Problem statement | From the entries below, output the line with "Taroko National Park\[/caption\]" and each following line up to and including the line with "[3\. Dulan - Hitchhiking", exactly as written.

(Source texts of formatted documents)

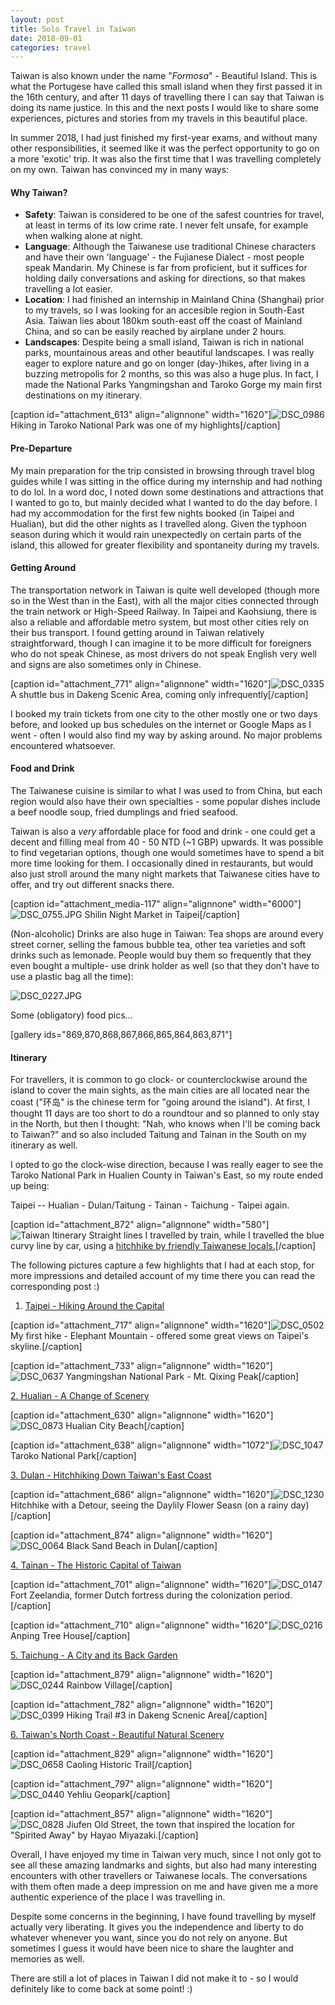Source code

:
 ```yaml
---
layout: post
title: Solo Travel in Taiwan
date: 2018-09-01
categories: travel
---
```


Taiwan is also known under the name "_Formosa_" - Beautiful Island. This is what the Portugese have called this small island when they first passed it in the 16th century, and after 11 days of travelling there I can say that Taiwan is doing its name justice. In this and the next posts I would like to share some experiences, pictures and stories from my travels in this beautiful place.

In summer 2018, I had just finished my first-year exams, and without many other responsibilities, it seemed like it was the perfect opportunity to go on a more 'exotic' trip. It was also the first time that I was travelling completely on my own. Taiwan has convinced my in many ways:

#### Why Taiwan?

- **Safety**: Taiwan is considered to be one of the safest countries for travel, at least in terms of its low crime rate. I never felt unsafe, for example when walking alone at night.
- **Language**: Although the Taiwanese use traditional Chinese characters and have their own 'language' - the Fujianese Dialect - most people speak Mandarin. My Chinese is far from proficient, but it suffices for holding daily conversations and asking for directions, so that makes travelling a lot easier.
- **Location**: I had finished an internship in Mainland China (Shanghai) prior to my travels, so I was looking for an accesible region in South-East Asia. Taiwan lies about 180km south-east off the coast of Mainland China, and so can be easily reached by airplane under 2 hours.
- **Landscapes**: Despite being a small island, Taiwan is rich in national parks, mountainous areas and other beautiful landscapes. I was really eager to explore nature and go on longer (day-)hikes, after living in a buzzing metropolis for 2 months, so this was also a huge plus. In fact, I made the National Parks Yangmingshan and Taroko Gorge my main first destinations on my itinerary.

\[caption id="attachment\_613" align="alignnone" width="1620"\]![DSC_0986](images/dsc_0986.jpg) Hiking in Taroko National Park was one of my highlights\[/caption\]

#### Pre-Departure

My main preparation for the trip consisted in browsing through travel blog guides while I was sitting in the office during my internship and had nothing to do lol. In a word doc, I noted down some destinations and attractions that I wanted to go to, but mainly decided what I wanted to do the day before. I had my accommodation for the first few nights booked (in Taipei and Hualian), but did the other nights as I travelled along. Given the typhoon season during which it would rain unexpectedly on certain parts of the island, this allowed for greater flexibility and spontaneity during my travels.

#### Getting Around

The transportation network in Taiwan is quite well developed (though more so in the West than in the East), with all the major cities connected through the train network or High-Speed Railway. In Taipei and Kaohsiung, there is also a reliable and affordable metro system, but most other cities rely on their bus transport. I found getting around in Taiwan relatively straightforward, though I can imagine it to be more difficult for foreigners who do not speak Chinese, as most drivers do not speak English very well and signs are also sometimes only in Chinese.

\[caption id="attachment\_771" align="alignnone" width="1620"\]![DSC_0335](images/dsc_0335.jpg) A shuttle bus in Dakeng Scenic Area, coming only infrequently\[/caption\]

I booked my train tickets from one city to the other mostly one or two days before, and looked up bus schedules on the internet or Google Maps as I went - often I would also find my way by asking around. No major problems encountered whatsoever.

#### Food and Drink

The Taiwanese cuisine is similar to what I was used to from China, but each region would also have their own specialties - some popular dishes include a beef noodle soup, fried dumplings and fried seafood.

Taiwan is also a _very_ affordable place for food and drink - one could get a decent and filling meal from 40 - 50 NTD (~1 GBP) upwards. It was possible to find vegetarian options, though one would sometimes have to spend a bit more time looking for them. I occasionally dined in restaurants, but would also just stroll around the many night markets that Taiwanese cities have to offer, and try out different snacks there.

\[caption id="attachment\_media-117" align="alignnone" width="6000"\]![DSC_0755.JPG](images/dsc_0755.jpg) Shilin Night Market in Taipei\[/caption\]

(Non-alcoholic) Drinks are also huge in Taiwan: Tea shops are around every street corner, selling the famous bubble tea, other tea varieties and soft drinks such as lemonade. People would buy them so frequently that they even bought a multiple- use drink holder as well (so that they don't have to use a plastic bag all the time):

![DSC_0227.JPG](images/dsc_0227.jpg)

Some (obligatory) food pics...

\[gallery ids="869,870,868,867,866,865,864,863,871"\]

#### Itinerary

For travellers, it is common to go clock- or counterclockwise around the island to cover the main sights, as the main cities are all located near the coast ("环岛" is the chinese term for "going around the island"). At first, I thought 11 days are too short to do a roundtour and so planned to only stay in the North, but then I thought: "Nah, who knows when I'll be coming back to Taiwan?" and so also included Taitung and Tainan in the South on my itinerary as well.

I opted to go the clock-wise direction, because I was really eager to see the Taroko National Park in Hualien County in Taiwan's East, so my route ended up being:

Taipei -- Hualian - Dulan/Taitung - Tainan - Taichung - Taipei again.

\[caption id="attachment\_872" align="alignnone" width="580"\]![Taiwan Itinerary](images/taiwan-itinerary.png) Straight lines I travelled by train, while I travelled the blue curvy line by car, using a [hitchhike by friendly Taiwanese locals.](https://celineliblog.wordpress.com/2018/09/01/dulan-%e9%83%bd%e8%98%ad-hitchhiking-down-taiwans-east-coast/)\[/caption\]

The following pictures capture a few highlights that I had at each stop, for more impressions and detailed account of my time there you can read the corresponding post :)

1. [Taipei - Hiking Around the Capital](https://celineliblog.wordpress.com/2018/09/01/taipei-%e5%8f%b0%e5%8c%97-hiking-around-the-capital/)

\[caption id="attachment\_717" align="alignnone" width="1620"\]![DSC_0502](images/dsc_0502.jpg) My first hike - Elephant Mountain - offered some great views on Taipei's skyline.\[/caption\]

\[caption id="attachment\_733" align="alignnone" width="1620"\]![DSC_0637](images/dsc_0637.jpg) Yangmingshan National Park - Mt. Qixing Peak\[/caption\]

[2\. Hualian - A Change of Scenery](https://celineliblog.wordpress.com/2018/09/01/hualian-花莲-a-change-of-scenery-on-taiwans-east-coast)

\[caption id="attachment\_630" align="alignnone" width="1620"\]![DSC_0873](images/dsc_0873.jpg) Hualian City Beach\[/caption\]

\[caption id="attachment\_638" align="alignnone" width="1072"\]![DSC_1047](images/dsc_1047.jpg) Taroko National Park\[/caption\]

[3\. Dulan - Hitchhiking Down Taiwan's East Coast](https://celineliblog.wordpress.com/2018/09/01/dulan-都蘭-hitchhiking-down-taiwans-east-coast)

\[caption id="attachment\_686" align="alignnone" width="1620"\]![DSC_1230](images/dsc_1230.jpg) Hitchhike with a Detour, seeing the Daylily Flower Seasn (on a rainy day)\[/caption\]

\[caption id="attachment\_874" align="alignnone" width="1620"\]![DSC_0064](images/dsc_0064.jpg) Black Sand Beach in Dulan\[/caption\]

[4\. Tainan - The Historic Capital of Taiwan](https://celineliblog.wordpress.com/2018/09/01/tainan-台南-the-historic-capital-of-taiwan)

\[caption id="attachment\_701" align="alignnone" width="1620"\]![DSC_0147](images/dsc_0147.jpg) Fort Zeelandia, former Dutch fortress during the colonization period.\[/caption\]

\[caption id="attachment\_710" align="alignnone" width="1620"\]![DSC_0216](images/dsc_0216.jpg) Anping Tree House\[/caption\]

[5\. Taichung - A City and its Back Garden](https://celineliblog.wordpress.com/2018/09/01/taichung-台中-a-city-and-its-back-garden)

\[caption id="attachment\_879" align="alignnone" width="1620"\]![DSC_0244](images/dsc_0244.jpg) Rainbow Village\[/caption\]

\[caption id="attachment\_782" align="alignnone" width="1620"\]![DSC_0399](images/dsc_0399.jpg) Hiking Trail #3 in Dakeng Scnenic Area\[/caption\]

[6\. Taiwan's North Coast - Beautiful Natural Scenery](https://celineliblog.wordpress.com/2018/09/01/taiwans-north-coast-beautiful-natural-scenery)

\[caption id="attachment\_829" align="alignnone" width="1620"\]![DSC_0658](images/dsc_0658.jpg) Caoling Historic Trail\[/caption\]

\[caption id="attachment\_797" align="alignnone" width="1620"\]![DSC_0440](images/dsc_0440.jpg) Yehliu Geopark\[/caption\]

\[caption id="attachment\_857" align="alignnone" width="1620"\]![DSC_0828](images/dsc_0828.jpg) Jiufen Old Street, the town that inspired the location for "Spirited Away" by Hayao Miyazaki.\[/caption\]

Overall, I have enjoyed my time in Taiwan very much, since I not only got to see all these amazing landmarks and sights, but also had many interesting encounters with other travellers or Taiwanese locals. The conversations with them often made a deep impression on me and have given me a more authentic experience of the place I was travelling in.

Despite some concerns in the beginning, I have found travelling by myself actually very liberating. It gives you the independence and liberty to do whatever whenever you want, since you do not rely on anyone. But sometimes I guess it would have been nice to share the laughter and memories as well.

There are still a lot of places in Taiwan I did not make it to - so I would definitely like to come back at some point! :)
---
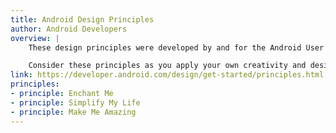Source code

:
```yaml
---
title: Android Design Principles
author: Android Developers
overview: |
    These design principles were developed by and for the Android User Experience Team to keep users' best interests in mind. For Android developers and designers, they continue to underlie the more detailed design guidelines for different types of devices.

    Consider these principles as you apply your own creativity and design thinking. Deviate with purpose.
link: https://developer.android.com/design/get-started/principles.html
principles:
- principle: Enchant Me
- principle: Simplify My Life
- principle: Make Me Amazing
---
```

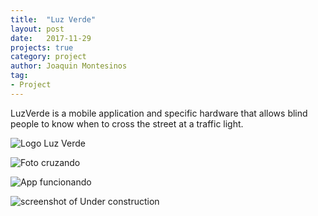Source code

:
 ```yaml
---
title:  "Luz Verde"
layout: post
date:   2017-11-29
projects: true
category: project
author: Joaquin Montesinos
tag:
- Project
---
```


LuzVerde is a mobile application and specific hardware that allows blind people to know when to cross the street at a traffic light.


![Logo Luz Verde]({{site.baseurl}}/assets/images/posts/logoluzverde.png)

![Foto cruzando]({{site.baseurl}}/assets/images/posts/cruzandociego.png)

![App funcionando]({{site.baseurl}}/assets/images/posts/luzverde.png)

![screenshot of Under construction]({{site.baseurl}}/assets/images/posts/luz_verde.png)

Exercise answer |
\[caption id="attachment\_638" align="alignnone" width="1072"\]![DSC_1047](images/dsc_1047.jpg) Taroko National Park\[/caption\]

[3\. Dulan - Hitchhiking Down Taiwan's East Coast](https://celineliblog.wordpress.com/2018/09/01/dulan-都蘭-hitchhiking-down-taiwans-east-coast)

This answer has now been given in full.